▶ _What is being asked_
Your job is to return every line in the data holding the string "proiect".

Top of Supplied data

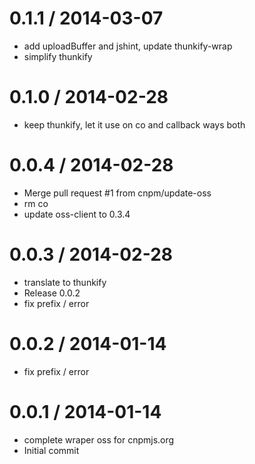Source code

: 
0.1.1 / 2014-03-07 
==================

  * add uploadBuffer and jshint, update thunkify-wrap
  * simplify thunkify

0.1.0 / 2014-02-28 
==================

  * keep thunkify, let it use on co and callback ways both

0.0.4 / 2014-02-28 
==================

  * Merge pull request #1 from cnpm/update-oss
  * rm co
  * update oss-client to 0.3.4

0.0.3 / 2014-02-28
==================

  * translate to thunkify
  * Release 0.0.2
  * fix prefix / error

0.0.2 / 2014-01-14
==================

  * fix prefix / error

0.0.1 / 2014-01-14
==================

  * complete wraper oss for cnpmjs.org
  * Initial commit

Bottom of Supplied data
Top of Supplied data

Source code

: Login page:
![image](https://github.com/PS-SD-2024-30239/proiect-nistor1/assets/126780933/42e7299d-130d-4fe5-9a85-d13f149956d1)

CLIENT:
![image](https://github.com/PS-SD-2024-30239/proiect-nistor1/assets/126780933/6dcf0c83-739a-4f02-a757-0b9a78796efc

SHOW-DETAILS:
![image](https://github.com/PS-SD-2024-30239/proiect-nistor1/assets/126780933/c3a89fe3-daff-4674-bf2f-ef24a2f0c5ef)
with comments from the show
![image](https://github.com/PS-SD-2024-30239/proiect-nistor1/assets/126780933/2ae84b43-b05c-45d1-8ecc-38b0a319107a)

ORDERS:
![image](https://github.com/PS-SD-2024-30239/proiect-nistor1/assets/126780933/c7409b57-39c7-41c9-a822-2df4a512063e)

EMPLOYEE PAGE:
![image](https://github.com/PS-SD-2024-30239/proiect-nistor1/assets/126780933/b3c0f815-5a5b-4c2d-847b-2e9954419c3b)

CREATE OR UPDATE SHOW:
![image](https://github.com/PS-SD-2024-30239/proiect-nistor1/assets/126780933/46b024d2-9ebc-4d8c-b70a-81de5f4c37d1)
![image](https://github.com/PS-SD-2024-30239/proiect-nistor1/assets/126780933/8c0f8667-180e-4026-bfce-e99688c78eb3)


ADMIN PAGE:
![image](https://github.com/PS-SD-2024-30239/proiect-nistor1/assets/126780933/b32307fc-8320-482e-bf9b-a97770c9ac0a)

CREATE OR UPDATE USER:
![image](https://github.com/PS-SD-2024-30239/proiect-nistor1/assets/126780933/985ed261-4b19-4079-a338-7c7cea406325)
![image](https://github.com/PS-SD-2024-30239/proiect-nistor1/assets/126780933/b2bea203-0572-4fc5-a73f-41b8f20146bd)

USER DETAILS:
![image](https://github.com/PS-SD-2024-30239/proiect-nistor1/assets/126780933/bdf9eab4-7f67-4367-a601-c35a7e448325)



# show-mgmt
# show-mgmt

Bottom of Supplied data

▶ _Exercise result_
![image](https://github.com/PS-SD-2024-30239/proiect-nistor1/assets/126780933/42e7299d-130d-4fe5-9a85-d13f149956d1)
![image](https://github.com/PS-SD-2024-30239/proiect-nistor1/assets/126780933/6dcf0c83-739a-4f02-a757-0b9a78796efc
![image](https://github.com/PS-SD-2024-30239/proiect-nistor1/assets/126780933/c3a89fe3-daff-4674-bf2f-ef24a2f0c5ef)
![image](https://github.com/PS-SD-2024-30239/proiect-nistor1/assets/126780933/2ae84b43-b05c-45d1-8ecc-38b0a319107a)
![image](https://github.com/PS-SD-2024-30239/proiect-nistor1/assets/126780933/c7409b57-39c7-41c9-a822-2df4a512063e)
![image](https://github.com/PS-SD-2024-30239/proiect-nistor1/assets/126780933/b3c0f815-5a5b-4c2d-847b-2e9954419c3b)
![image](https://github.com/PS-SD-2024-30239/proiect-nistor1/assets/126780933/46b024d2-9ebc-4d8c-b70a-81de5f4c37d1)
![image](https://github.com/PS-SD-2024-30239/proiect-nistor1/assets/126780933/8c0f8667-180e-4026-bfce-e99688c78eb3)
![image](https://github.com/PS-SD-2024-30239/proiect-nistor1/assets/126780933/b32307fc-8320-482e-bf9b-a97770c9ac0a)
![image](https://github.com/PS-SD-2024-30239/proiect-nistor1/assets/126780933/985ed261-4b19-4079-a338-7c7cea406325)
![image](https://github.com/PS-SD-2024-30239/proiect-nistor1/assets/126780933/b2bea203-0572-4fc5-a73f-41b8f20146bd)
![image](https://github.com/PS-SD-2024-30239/proiect-nistor1/assets/126780933/bdf9eab4-7f67-4367-a601-c35a7e448325)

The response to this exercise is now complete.